[Task description] From the line with "While the host" through the line with "The inner virtual machine is further", inclusive, return each line of the data below exactly and leave the rest out.

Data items
[Start of Attachment]
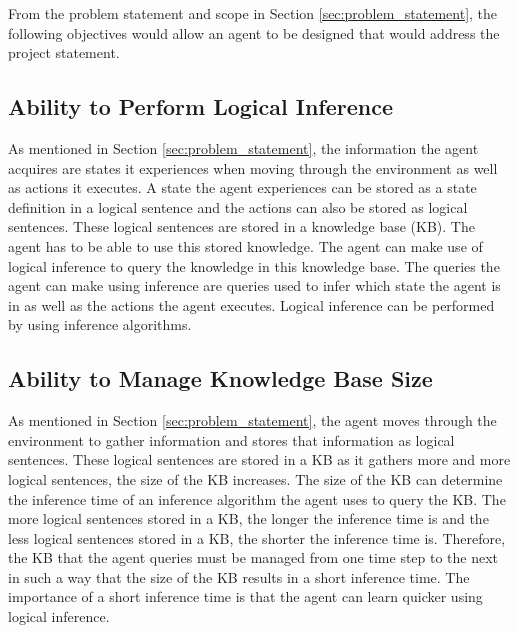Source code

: From the problem statement and scope in Section \ref{sec:problem_statement}, the following objectives would allow an agent to be designed that would address the project statement.





\subsection{Ability to Perform Logical Inference}
\label{obj_1:log_inference}

As mentioned in Section \ref{sec:problem_statement}, the information the agent acquires are states it experiences when moving through the environment as well as actions it executes. A state the agent experiences can be stored as a state definition in a logical sentence and the actions can also be stored as logical sentences. These logical sentences are stored in a knowledge base (KB). The agent has to be able to use this stored knowledge. The agent can make use of logical inference to query the knowledge in this knowledge base. The queries the agent can make using inference are queries used to infer which state the agent is in as well as the actions the agent executes. Logical inference can be performed by using inference algorithms.


\subsection{Ability to Manage Knowledge Base Size}
\label{obj_2:knowledge_base_size}

As mentioned in Section \ref{sec:problem_statement}, the agent moves through the environment to gather information and stores that information as logical sentences. These logical sentences are stored in a KB as it gathers more and more logical sentences, the size of the KB increases. The size of the KB can determine the inference time of an inference algorithm the agent uses to query the KB. The more logical sentences stored in a KB, the longer the inference time is and the less logical sentences stored in a KB, the shorter the inference time is. Therefore, the KB that the agent queries must be managed from one time step to the next in such a way that the size of the KB results in a short inference time. The importance of a short inference time is that the agent can learn quicker using logical inference. 

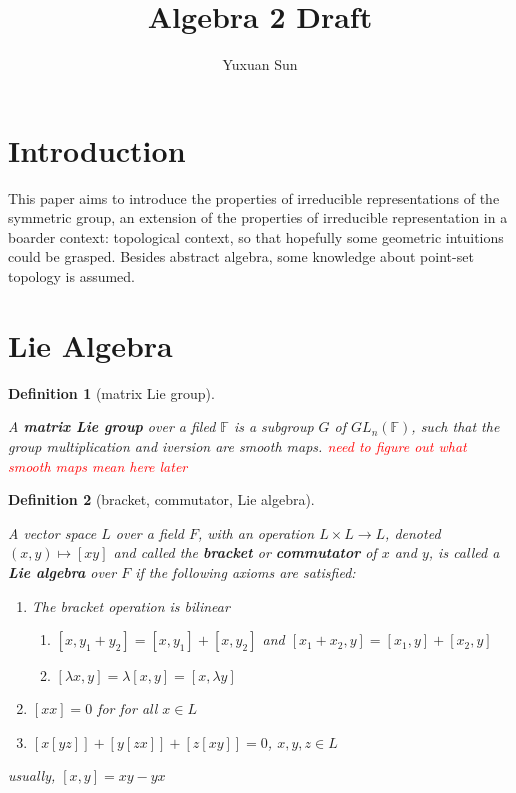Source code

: \documentclass[a4paper]{article}
\title{Algebra 2 Draft}
\author{Yuxuan Sun}
\newcommand{\F}{\mathbb{F}}
\newtheorem{definition}{Definition}[section]
\begin{document}
\maketitle

\section{Introduction}
This paper aims to introduce the properties of irreducible representations of the symmetric group, an extension of the properties of irreducible representation in a boarder context: topological context, so that hopefully some geometric intuitions could be grasped. Besides abstract algebra, some knowledge about point-set topology is assumed.

\section{Lie Algebra}
\begin{definition}[matrix Lie group]
\citep{seitz-mcleese_classifying_nodate}

	A \textbf{matrix Lie group} over a filed $\mathbb{F}$ is a subgroup  $G$ of  $GL_n(\F)$, such that the group multiplication and iversion are smooth maps. \textcolor{red}{need to figure out what smooth maps mean here later} 
\end{definition}

\bigskip

\begin{definition}[bracket, commutator, Lie algebra]
\citep{Humph}

	A vector space $L$ over a field $F$, with an operation $L \times L \to  L$, denoted $(x,y) \mapsto [xy]$ and called the  \textbf{bracket} or \textbf{commutator} of $x$ and  $y$, is called a  \textbf{Lie algebra} over $F$ if the following axioms are satisfied:

	 \begin{enumerate}
		 \item The bracket operation is bilinear
\begin{enumerate}
	\item $[x,y_1+y_2] = [x,y_1] + [x,y_2]$ and $[x_1+x_2,y] = [x_1,y] + [x_2,y]$
	\item $[\lambda x, y] = \lambda[x,y] = [x, \lambda y]$
\end{enumerate}
		 \item $[x x] = 0$ for for all  $x \in L$
		 \item $[x[yz]]+[y[zx]] +[z[xy]] = 0$,  $x,y,z \in L$
	\end{enumerate}
	usually, $[x,y] = xy - yx$	
\end{definition}
\end{document}
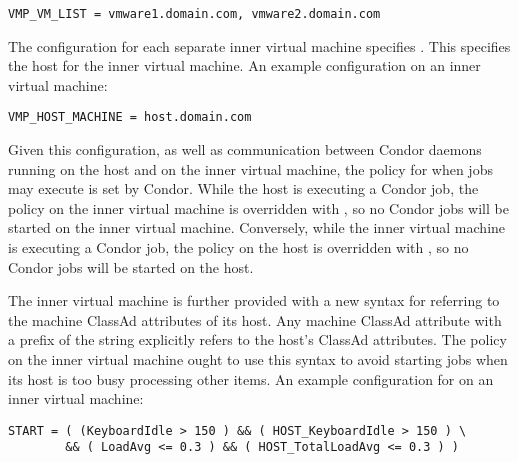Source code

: \footnotesize
\begin{verbatim}
VMP_VM_LIST = vmware1.domain.com, vmware2.domain.com
\end{verbatim}
\normalsize


The configuration for each separate inner virtual machine specifies
.
This specifies the host for the inner virtual machine.
An example configuration on an inner virtual machine:

\footnotesize
\begin{verbatim}
VMP_HOST_MACHINE = host.domain.com
\end{verbatim}
\normalsize

Given this configuration, as well as communication between
Condor daemons running on the host and on the inner virtual machine,
the policy for when jobs may execute is set by Condor.
While the host is executing a Condor job,
the  policy on the inner virtual machine
is overridden with ,
so no Condor jobs will be started on the inner virtual machine.
Conversely, while the inner virtual machine is executing a Condor job,
the  policy on the host
is overridden with ,
so no Condor jobs will be started on the host.

The inner virtual machine is further provided with a new syntax for
referring to the machine ClassAd attributes of its host.
Any machine ClassAd attribute with a prefix of the string
 explicitly refers to the host's ClassAd attributes.
The  policy on the inner virtual machine
ought to use this syntax to avoid starting jobs when its host is
too busy processing other items.
An example configuration for  on an inner virtual machine:

\footnotesize
\begin{verbatim}
START = ( (KeyboardIdle > 150 ) && ( HOST_KeyboardIdle > 150 ) \
        && ( LoadAvg <= 0.3 ) && ( HOST_TotalLoadAvg <= 0.3 ) )
\end{verbatim}
\normalsize


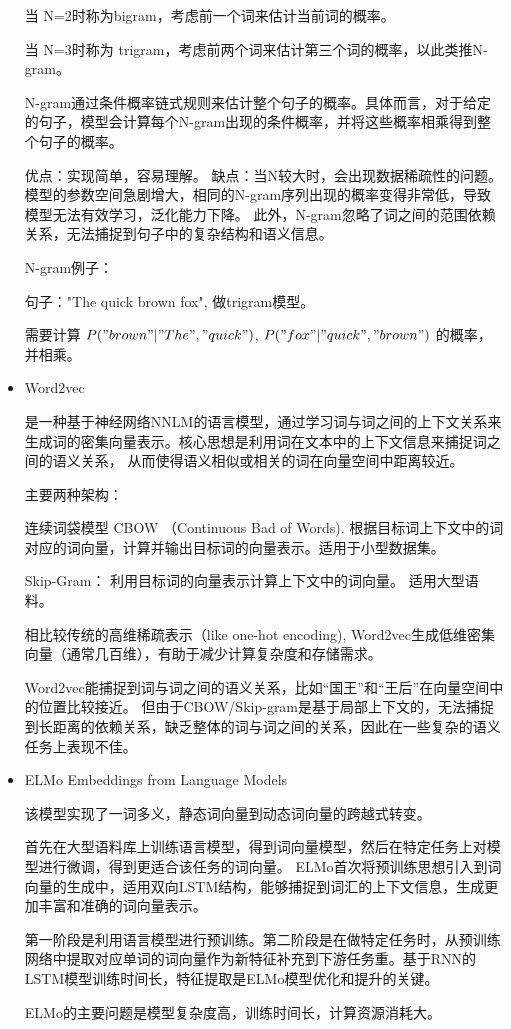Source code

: \documentclass{article}
\begin{document}
\begin{itemize}
    当 N=2时称为bigram，考虑前一个词来估计当前词的概率。

    当 N=3时称为 trigram，考虑前两个词来估计第三个词的概率，以此类推N-gram。

    N-gram通过条件概率链式规则来估计整个句子的概率。具体而言，对于给定的句子，模型会计算每个N-gram出现的条件概率，并将这些概率相乘得到整个句子的概率。

    优点：实现简单，容易理解。 缺点：当N较大时，会出现数据稀疏性的问题。模型的参数空间急剧增大，相同的N-gram序列出现的概率变得非常低，导致模型无法有效学习，泛化能力下降。
    此外，N-gram忽略了词之间的范围依赖关系，无法捕捉到句子中的复杂结构和语义信息。

    N-gram例子：

    句子："The quick brown fox", 做trigram模型。

    需要计算 $P("brown" | "The", "quick") $, $P("fox" | "quick", "brown") $ 的概率，并相乘。


    \item Word2vec
    
    是一种基于神经网络NNLM的语言模型，通过学习词与词之间的上下文关系来生成词的密集向量表示。核心思想是利用词在文本中的上下文信息来捕捉词之间的语义关系，
    从而使得语义相似或相关的词在向量空间中距离较近。

    主要两种架构：

    连续词袋模型 CBOW （Continuous Bad of Words). 根据目标词上下文中的词对应的词向量，计算并输出目标词的向量表示。适用于小型数据集。

    Skip-Gram： 利用目标词的向量表示计算上下文中的词向量。 适用大型语料。

    相比较传统的高维稀疏表示（like one-hot encoding), Word2vec生成低维密集向量（通常几百维），有助于减少计算复杂度和存储需求。

    Word2vec能捕捉到词与词之间的语义关系，比如“国王”和“王后”在向量空间中的位置比较接近。
    但由于CBOW/Skip-gram是基于局部上下文的，无法捕捉到长距离的依赖关系，缺乏整体的词与词之间的关系，因此在一些复杂的语义任务上表现不佳。


    \item ELMo Embeddings from Language Models
    
    该模型实现了一词多义，静态词向量到动态词向量的跨越式转变。

    首先在大型语料库上训练语言模型，得到词向量模型，然后在特定任务上对模型进行微调，得到更适合该任务的词向量。
     ELMo首次将预训练思想引入到词向量的生成中，适用双向LSTM结构，能够捕捉到词汇的上下文信息，生成更加丰富和准确的词向量表示。

     第一阶段是利用语言模型进行预训练。第二阶段是在做特定任务时，从预训练网络中提取对应单词的词向量作为新特征补充到下游任务重。基于RNN的LSTM模型训练时间长，特征提取是ELMo模型优化和提升的关键。

     ELMo的主要问题是模型复杂度高，训练时间长，计算资源消耗大。

\end{itemize}
\end{document}
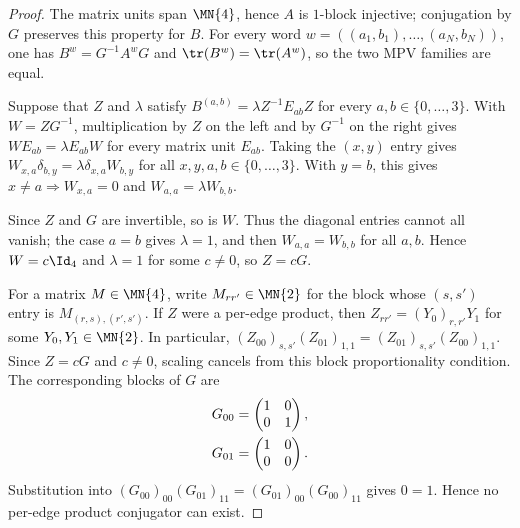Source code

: \begin{proof}
    \leanok
    The matrix units span $\MN{4}$, hence $A$ is $1$-block injective; conjugation
    by $G$ preserves this property for $B$. For every word
    $w=((a_1,b_1),\ldots,(a_N,b_N))$, one has
    $B^w=G^{-1}A^wG$ and $\tr(B^w)=\tr(A^w)$, so the two MPV families are
    equal.

    Suppose that $Z$ and $\lambda$ satisfy
    $B^{(a,b)}=\lambda Z^{-1}E_{ab}Z$ for every $a,b\in\{0,\ldots,3\}$.
    With $W=ZG^{-1}$, multiplication by $Z$ on the left and by $G^{-1}$
    on the right gives $WE_{ab}=\lambda E_{ab}W$ for every matrix unit
    $E_{ab}$. Taking the $(x,y)$ entry gives
    $W_{x,a}\delta_{b,y}=\lambda\delta_{x,a}W_{b,y}$ for all
    $x,y,a,b\in\{0,\ldots,3\}$. With $y=b$, this gives
    $x\ne a\Rightarrow W_{x,a}=0$ and
    $W_{a,a}=\lambda W_{b,b}$.

    Since $Z$ and $G$ are invertible, so is $W$. Thus the diagonal entries
    cannot all vanish; the case $a=b$ gives $\lambda=1$, and then
    $W_{a,a}=W_{b,b}$ for all $a,b$. Hence $W=c\Id_4$ and $\lambda=1$ for
    some $c\ne0$, so $Z=cG$.

    For a matrix $M\in\MN{4}$, write $M_{rr'}\in\MN{2}$ for the block
    whose $(s,s')$ entry is $M_{(r,s),(r',s')}$. If $Z$ were a per-edge
    product, then $Z_{rr'}=(Y_0)_{r,r'}Y_1$ for some
    $Y_0,Y_1\in\MN{2}$. In particular,
    $(Z_{00})_{s,s'}(Z_{01})_{1,1}
        =(Z_{01})_{s,s'}(Z_{00})_{1,1}$.
    Since $Z=cG$ and $c\ne0$, scaling cancels from this block
    proportionality condition. The corresponding blocks of $G$ are
    \begin{align}
        G_{00}
         & =
        \begin{pmatrix}
            1 & 0 \\
            0 & 1
        \end{pmatrix}, \notag \\
        G_{01}
         & =
        \begin{pmatrix}
            1 & 0 \\
            0 & 0
        \end{pmatrix}.
        \notag
    \end{align}
    Substitution into
    $(G_{00})_{00}(G_{01})_{11}
        =(G_{01})_{00}(G_{00})_{11}$ gives $0=1$. Hence no per-edge product
    conjugator can exist.
\end{proof}
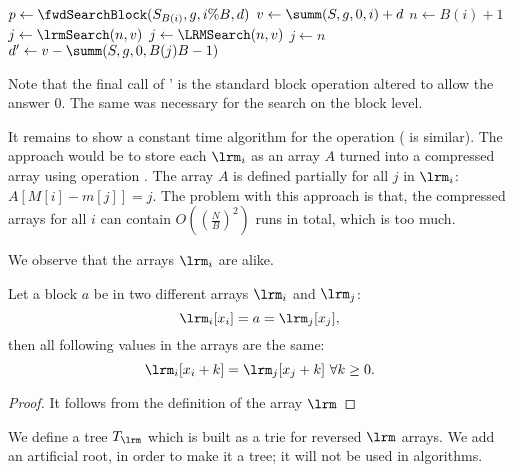 \begin{algorithm}
\begin{algorithmic}
	\State $p \gets \fwdSearchBlock(S_{B(i)}, g, i \% B, d)$ 
		\State {}
	\Else
		\State $v \gets \summ(S, g, 0, i) + d$
		\State $n \gets B(i) + 1$
			\State $j \gets \lrmSearch(n, v)$
			\State $j \gets \LRMSearch(n, v)$
		\Else
			\State $j \gets n$
		\EndIf
		 
			\State {}
		\Else
			\State $d' \gets v - \summ(S, g, 0, B(j) B - 1)$
			\State {}
		\EndIf
	\EndIf
\EndFunction
\end{algorithmic}
\end{algorithm}

Note that the final call of \fwdSearchBlock{}' is the standard block operation \fwdSearchBlock{} altered to allow the answer $0$.
The same was necessary for the search on the block level.

\bigbreak

It remains to show a constant time algorithm for the operation \lrmSearch{} (\LRMSearch{} is similar).
The \naive{} approach would be to store each $\lrm_i$ as an array $A$ turned into a compressed array using operation \succ{}.
The array $A$ is defined partially for all $j$ in $\lrm_i$: $ A[M[i] - m[j]] = j$.
The problem with this approach is that, the compressed arrays for all $i$ can contain $O\left(\left(\frac{N}{B}\right)^2\right)$ runs in total, which is too much.

\bigbreak

We observe that the arrays $\lrm_i$ are alike.
\begin{lemma}
	Let a block $a$ be in two different arrays $\lrm_i$ and $\lrm_j$: 
	$$ \lrm_i[x_i] = a = \lrm_j[x_j], $$
	then all following values in the arrays are the same:
	$$ \lrm_i[x_i + k] = \lrm_j[x_j + k] \ \forall k \ge 0. $$
\end{lemma}
\begin{proof}
	It follows from the definition of the array $\lrm$
\end{proof}

\label{Tlrm} We define a tree $T_{\lrm}$ which is built as a trie for reversed $\lrm$ arrays.
We add an artificial root, in order to make it a tree; it will not be used in algorithms.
[End of Attachment]
[Answer below]
While the host is executing a Condor job,
the  policy on the inner virtual machine
is overridden with ,
so no Condor jobs will be started on the inner virtual machine.
Conversely, while the inner virtual machine is executing a Condor job,
the  policy on the host
is overridden with ,
so no Condor jobs will be started on the host.

The inner virtual machine is further provided with a new syntax for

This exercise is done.